Sono una studentessa di Lettere alla Statale di Milano e il corso di Letteratura Italiana Contemporanea l'ho seguito con uno dei discepoli del professor Spinazzola ovvero il professor Bruno Pischedda. Il suo programma d'esame prevedeva l'inclusione di tre saggi del suo "maestro" (Le istituzioni della modernità, La fatica di leggere e un'introduzione al Demetrio Pianelli di Emilio De Marchi).
L'intento che sono riuscita a desumere dal corso - che ho seguito con molto molto piacere - era proprio quello che Lei descrive nel sesto capoverso: testi conosciuti che acquisivano una nuova limpidezza.

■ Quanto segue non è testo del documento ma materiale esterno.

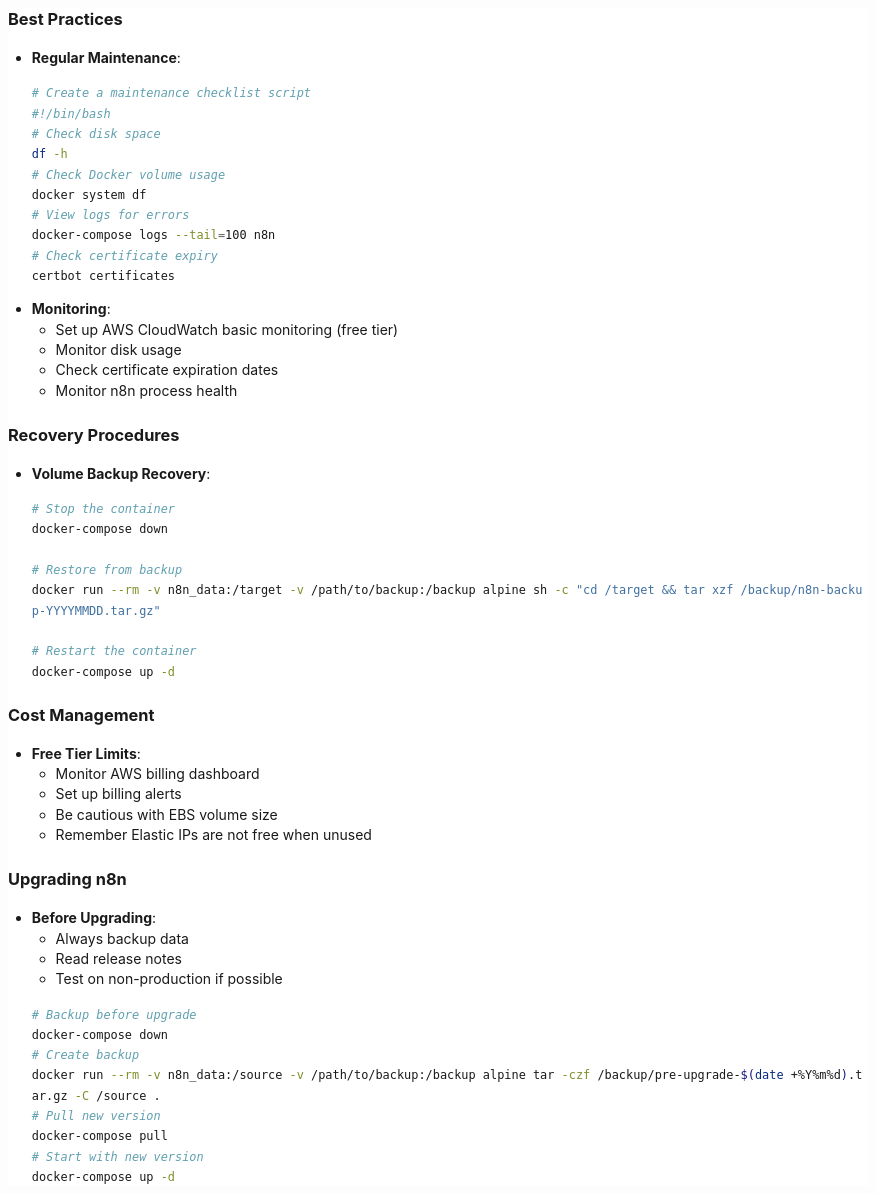 ### Best Practices

- **Regular Maintenance**:
  ```bash
  # Create a maintenance checklist script
  #!/bin/bash
  # Check disk space
  df -h
  # Check Docker volume usage
  docker system df
  # View logs for errors
  docker-compose logs --tail=100 n8n
  # Check certificate expiry
  certbot certificates
  ```
- **Monitoring**:
  - Set up AWS CloudWatch basic monitoring (free tier)
  - Monitor disk usage
  - Check certificate expiration dates
  - Monitor n8n process health

### Recovery Procedures

- **Volume Backup Recovery**:

  ```bash
  # Stop the container
  docker-compose down

  # Restore from backup
  docker run --rm -v n8n_data:/target -v /path/to/backup:/backup alpine sh -c "cd /target && tar xzf /backup/n8n-backup-YYYYMMDD.tar.gz"

  # Restart the container
  docker-compose up -d
  ```

### Cost Management

- **Free Tier Limits**:
  - Monitor AWS billing dashboard
  - Set up billing alerts
  - Be cautious with EBS volume size
  - Remember Elastic IPs are not free when unused

### Upgrading n8n

- **Before Upgrading**:
  - Always backup data
  - Read release notes
  - Test on non-production if possible
  ```bash
  # Backup before upgrade
  docker-compose down
  # Create backup
  docker run --rm -v n8n_data:/source -v /path/to/backup:/backup alpine tar -czf /backup/pre-upgrade-$(date +%Y%m%d).tar.gz -C /source .
  # Pull new version
  docker-compose pull
  # Start with new version
  docker-compose up -d
  ```

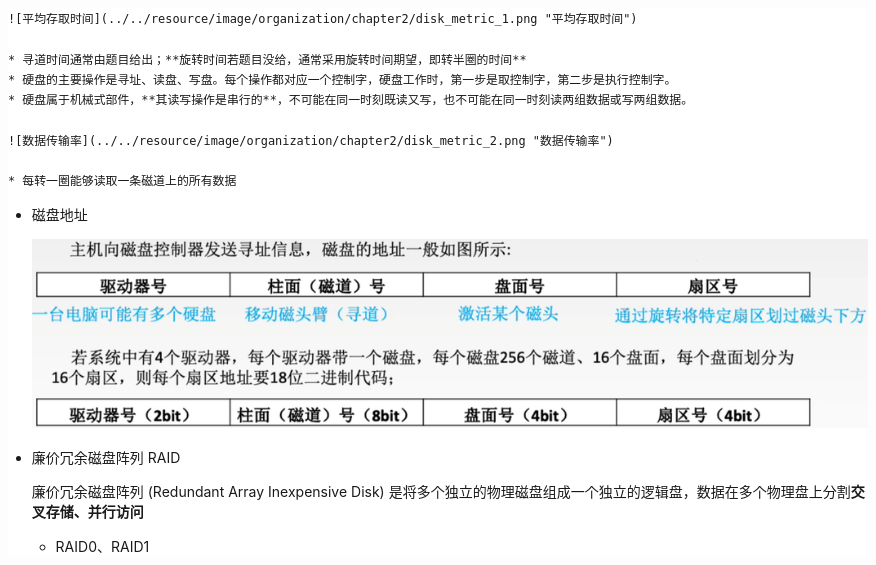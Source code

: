     ![平均存取时间](../../resource/image/organization/chapter2/disk_metric_1.png "平均存取时间")

    * 寻道时间通常由题目给出；**旋转时间若题目没给，通常采用旋转时间期望，即转半圈的时间**
    * 硬盘的主要操作是寻址、读盘、写盘。每个操作都对应一个控制字，硬盘工作时，第一步是取控制字，第二步是执行控制字。
    * 硬盘属于机械式部件，**其读写操作是串行的**，不可能在同一时刻既读又写，也不可能在同一时刻读两组数据或写两组数据。

    ![数据传输率](../../resource/image/organization/chapter2/disk_metric_2.png "数据传输率")

    * 每转一圈能够读取一条磁道上的所有数据

  * 磁盘地址

    ![磁盘地址](../../resource/image/organization/chapter2/disk_adress.png "磁盘地址")

  * 廉价冗余磁盘阵列 $\text{RAID}$

    廉价冗余磁盘阵列 $(\text{Redundant Array Inexpensive Disk})$ 是将多个独立的物理磁盘组成一个独立的逻辑盘，数据在多个物理盘上分割**交叉存储、并行访问**

    * $\text{RAID0、RAID1}$
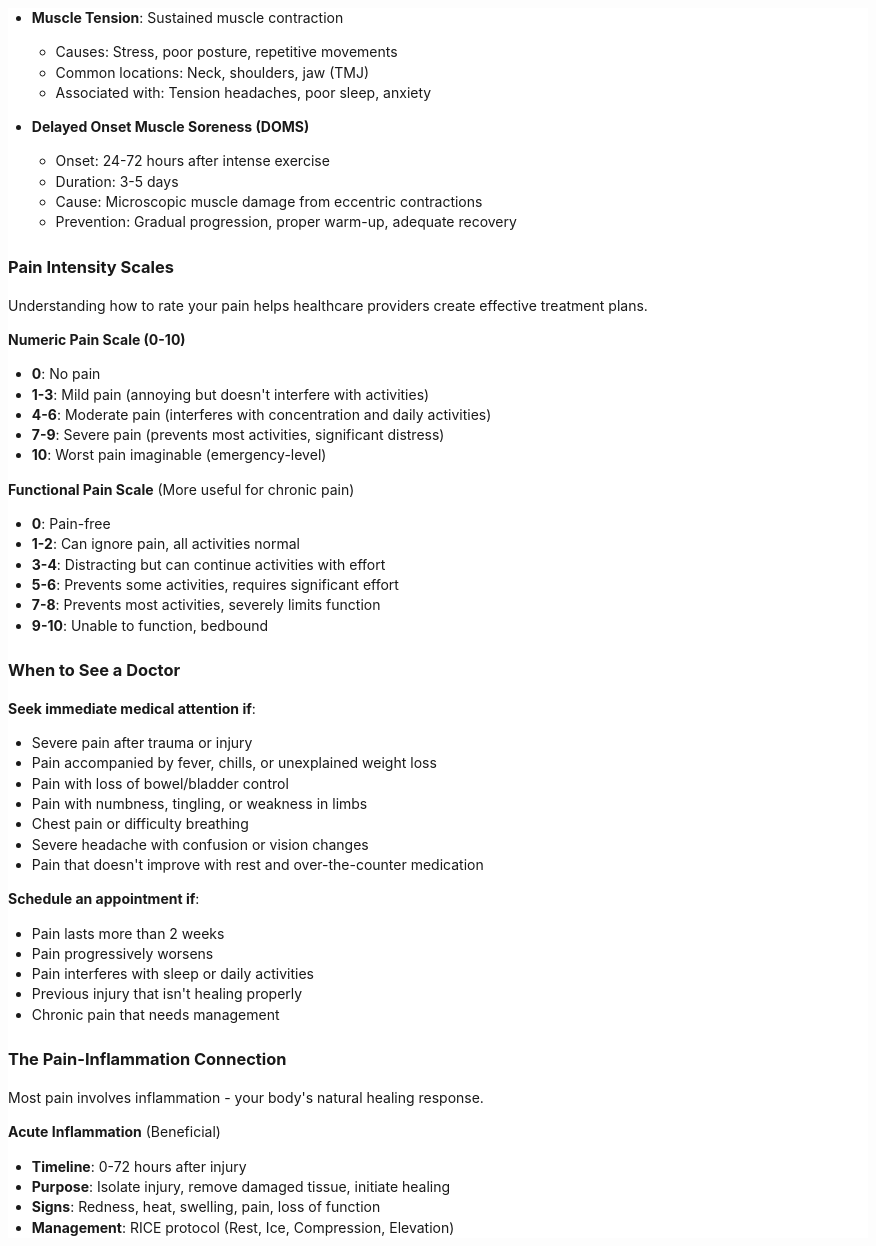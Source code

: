 - **Muscle Tension**: Sustained muscle contraction
  - Causes: Stress, poor posture, repetitive movements
  - Common locations: Neck, shoulders, jaw (TMJ)
  - Associated with: Tension headaches, poor sleep, anxiety

- **Delayed Onset Muscle Soreness (DOMS)**
  - Onset: 24-72 hours after intense exercise
  - Duration: 3-5 days
  - Cause: Microscopic muscle damage from eccentric contractions
  - Prevention: Gradual progression, proper warm-up, adequate recovery

### Pain Intensity Scales

Understanding how to rate your pain helps healthcare providers create effective treatment plans.

**Numeric Pain Scale (0-10)**
- **0**: No pain
- **1-3**: Mild pain (annoying but doesn't interfere with activities)
- **4-6**: Moderate pain (interferes with concentration and daily activities)
- **7-9**: Severe pain (prevents most activities, significant distress)
- **10**: Worst pain imaginable (emergency-level)

**Functional Pain Scale** (More useful for chronic pain)
- **0**: Pain-free
- **1-2**: Can ignore pain, all activities normal
- **3-4**: Distracting but can continue activities with effort
- **5-6**: Prevents some activities, requires significant effort
- **7-8**: Prevents most activities, severely limits function
- **9-10**: Unable to function, bedbound

### When to See a Doctor

**Seek immediate medical attention if**:
- Severe pain after trauma or injury
- Pain accompanied by fever, chills, or unexplained weight loss
- Pain with loss of bowel/bladder control
- Pain with numbness, tingling, or weakness in limbs
- Chest pain or difficulty breathing
- Severe headache with confusion or vision changes
- Pain that doesn't improve with rest and over-the-counter medication

**Schedule an appointment if**:
- Pain lasts more than 2 weeks
- Pain progressively worsens
- Pain interferes with sleep or daily activities
- Previous injury that isn't healing properly
- Chronic pain that needs management

### The Pain-Inflammation Connection

Most pain involves inflammation - your body's natural healing response.

**Acute Inflammation** (Beneficial)
- **Timeline**: 0-72 hours after injury
- **Purpose**: Isolate injury, remove damaged tissue, initiate healing
- **Signs**: Redness, heat, swelling, pain, loss of function
- **Management**: RICE protocol (Rest, Ice, Compression, Elevation)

A parte questo, spero che qualche altro studente come me possa concordare con ciò che ha scritto e ciò che ho imparato. Una grande lezione, pur non avendo avuto modo di conoscere il signor Spinazzola.
Saluti,
Lavinia.
Leggo ora questo post e ritrovo, espresse con chiarezza, le ragioni della mia profonda stima per il professor Spinazzola con cui mi sono laureata nell'ormai lontano 1995. Il suo insegnamento mi ha permesso di accostarmi alla letteratura con un libero atteggiamento critico.
Saluti. Antonella.
Dei saggi del professor Spinazzola non si capisce un cazzo. Sembra che scriva direttamente dalla metà dell'800 e che i termini comuni siano da reprimere. La sua finalità non é comunicativa, divulgativa o illustrativa, ma solo di vanto. O é una finalità oscura, lontana dall'insegnare qualcosa di diretto al lettore. Spinazzola é il re di tutti gli autori dalla scrittura incomprensibile che aiutano i giovani italiani a disprezzare la loro lingua. La morte della comunicazione e il trionfo di un nuovo linguaggio di casta, l'accademismo (che é anche una religione) avrà loro come arterici, schifosi intellettuali che non si mischiano nella volgar lingua ma che puntano a tutti i costi di riportare i poveri a non capire il loro stesso italiano, come fosse latino. La mia speranza é che a lui come a tutti venga un dolorosissimo crampo alla mano.
Conosco Vittorio Spinazzola per il testo "Il libro per tutti. Saggio su I Promessi Sposi", del 1983. Io ho trovato, ed ora trovo di nuovo, nel momento in cui rivisito il testo per un mio aggiornamento, che il suo linguaggio è chiarissimo e limpido.